This story originally was published in May 2020 and has been updated with information about Smith's 2022 induction into the National Inventors Hall of Fame and the new museum exhibit about Smith, on public display until spring 2023. Visitors to USPTO headquarters in Alexandria, Virginia can now explore special exhibits about Smith and his parachute, including an interactive parachute jump experience located in the agency's 10-story atrium.

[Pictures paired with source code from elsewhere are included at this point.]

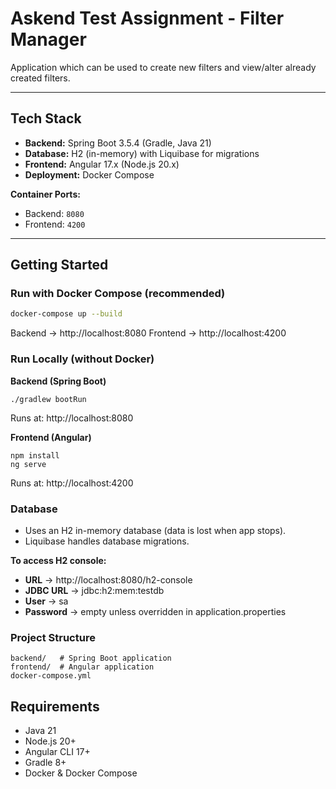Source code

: # Askend Test Assignment - Filter Manager

Application which can be used to create new filters and view/alter already created filters.

---

## Tech Stack

- **Backend:** Spring Boot 3.5.4 (Gradle, Java 21)  
- **Database:** H2 (in-memory) with Liquibase for migrations  
- **Frontend:** Angular 17.x (Node.js 20.x)  
- **Deployment:** Docker Compose  

**Container Ports:**  
- Backend: `8080`  
- Frontend: `4200`  

---

## Getting Started

### Run with Docker Compose (recommended)

```bash
docker-compose up --build
```

Backend → http://localhost:8080
Frontend → http://localhost:4200

### Run Locally (without Docker)
**Backend (Spring Boot)**
```
./gradlew bootRun
```

Runs at: http://localhost:8080

**Frontend (Angular)**
```
npm install
ng serve
```

Runs at: http://localhost:4200

### Database

- Uses an H2 in-memory database (data is lost when app stops).
- Liquibase handles database migrations.

**To access H2 console:**

- **URL** → http://localhost:8080/h2-console
- **JDBC URL** → jdbc:h2:mem:testdb
- **User** → sa
- **Password** → empty unless overridden in application.properties

### Project Structure
```
backend/   # Spring Boot application
frontend/  # Angular application
docker-compose.yml
```
## Requirements

- Java 21
- Node.js 20+
- Angular CLI 17+
- Gradle 8+
- Docker & Docker Compose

On a windy day in April 1914, Floyd Smith’s wife Hilder climbed out of a biplane 650 feet above the Pacific Ocean, just beyond the new Los Angeles Inner Harbor. A cord tethered the parachute in her backpack to the plane and would release the pack’s restraining straps when she jumped. Surprised when she looked down and saw the ocean, Hilder panicked. She wasn’t a swimmer, and she didn’t realize the pilot had flown beyond the harbor to compensate for the drift she would experience on her way down. Hilder reached back to grab the cockpit rail but was unable to hold on. She fell from the plane in a fast spin that twisted the lines of the parachute as her weight pulled them from the pack, preventing the canopy from opening properly. Plummeting toward the ocean, Hilder managed to dislodge the canopy and remove the vent from the top. The canopy filled with air and opened about 250 feet above the water. As Hilder described it, “I … had to lift my feet to clear the masts of the navy boats but managed to reach land, missing the water by 50 feet.” This terrifying experience, along with a pressing need to protect fellow pilots, led Floyd Smith to develop a parachute the jumper could operate manually, at a safe distance from the plane.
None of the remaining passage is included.